I'm currently writing my EP on various physical equations including Maxwell's equations, and I had to justify using the dot product of the normal unit vector and the electric field in the integral version. However, I can't think of a reason for not using trigonometry as opposed to the |a||b|cos<(a,b). Any clarification or explanation is very welcome.

HallsofIvy
Homework Helper
I am not sure I understand your question. What, exactly, do you mean by "use trigonometry"? It seems to me that if you were to "use trigonometry" (in the usual sense) you would get exactly the same result as using the dot product.

What's the trigonometry you meant in Guass' Law?

Sorry, I just realised that they would give the same result :P
But why is the dot product written instead of trig? Is it because it's easier to write out in an equation?

ZapperZ
Staff Emeritus
Sorry, I just realised that they would give the same result :P
But why is the dot product written instead of trig? Is it because it's easier to write out in an equation?

This is getting to be rather silly.

Don't be lazy. Write down the exact equations that you are talking about, because it is obvious that the rest of us have no idea what you are talking about. This forum has the ability to use LaTex math formatting. Use that and show us exactly the type of equations you are referring to.

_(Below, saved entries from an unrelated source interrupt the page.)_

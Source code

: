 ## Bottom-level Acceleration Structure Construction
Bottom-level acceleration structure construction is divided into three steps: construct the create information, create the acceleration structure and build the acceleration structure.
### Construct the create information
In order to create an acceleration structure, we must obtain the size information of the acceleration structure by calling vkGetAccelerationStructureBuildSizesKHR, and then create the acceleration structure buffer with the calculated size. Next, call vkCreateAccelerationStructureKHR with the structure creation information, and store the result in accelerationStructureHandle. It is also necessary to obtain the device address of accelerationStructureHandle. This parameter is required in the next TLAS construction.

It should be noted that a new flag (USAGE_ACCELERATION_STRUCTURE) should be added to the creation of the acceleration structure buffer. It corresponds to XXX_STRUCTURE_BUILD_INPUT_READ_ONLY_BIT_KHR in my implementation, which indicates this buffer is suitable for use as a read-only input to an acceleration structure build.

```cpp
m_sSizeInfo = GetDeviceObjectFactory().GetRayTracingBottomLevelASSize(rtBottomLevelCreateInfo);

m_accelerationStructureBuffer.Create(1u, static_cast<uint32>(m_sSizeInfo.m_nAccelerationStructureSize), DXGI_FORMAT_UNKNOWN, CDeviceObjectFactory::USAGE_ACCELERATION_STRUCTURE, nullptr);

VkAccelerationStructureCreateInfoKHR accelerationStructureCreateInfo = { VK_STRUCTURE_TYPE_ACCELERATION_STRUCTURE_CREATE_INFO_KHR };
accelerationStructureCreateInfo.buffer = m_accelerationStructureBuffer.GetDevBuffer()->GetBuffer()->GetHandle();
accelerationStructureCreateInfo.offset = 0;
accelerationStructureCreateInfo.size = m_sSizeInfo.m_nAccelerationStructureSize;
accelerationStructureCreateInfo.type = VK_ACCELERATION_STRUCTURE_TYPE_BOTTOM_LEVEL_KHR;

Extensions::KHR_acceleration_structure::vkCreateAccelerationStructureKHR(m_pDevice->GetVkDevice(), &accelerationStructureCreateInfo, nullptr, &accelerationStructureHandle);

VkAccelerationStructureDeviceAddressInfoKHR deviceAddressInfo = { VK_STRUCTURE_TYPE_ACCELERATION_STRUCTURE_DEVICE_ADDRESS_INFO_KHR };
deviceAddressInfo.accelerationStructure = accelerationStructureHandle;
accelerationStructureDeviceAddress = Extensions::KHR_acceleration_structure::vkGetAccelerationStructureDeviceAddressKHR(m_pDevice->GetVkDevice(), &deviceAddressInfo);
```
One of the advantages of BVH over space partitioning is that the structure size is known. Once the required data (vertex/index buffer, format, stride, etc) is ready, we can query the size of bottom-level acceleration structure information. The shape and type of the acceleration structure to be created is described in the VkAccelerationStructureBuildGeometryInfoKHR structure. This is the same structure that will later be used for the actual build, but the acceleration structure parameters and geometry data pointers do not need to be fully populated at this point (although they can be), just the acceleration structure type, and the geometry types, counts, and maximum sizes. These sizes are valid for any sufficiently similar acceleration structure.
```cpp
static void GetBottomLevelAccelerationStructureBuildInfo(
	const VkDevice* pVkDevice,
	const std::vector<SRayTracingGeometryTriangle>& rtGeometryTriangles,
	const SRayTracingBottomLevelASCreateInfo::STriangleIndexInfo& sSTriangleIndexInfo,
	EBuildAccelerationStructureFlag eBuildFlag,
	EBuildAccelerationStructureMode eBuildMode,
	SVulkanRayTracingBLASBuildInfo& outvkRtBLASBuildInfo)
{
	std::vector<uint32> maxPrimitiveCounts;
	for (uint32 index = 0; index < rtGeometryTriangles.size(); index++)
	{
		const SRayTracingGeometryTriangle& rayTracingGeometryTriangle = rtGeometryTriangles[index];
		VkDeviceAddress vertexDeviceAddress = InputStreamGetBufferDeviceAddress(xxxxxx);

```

Otherwise, we have this rather puzzling description from you which makes very little sense!

Zz.

I'm new to the forum so I apologize. However, there is no need to be quite that rude to me.
I am not being lazy, I'm being ignorant :)
Have a nice day now

Nugatory
Mentor
Sorry, I just realised that they would give the same result :P
But why is the dot product written instead of trig? Is it because it's easier to write out in an equation?
I presume you're asking why we write the integrand as the dot product of the E vector and the normal unit vector, instead of using the expression you posted (product of their magnitudes and the angle between them)?

It's because the dot product of vectors can be calculated without knowing the angle between them, and in more advanced problems it can be difficult or impossible to find this angle. This is one of many nice mathematical properties that make the dot product more generally useful than a one-off trig-based calculation.

You probably won't see how much more powerful the dot product is until you get into linear algebra and non-trivial coordinate transforms. Until then, you may have to take our word for it that's it a better tool and that you'll want to get comfortable with it.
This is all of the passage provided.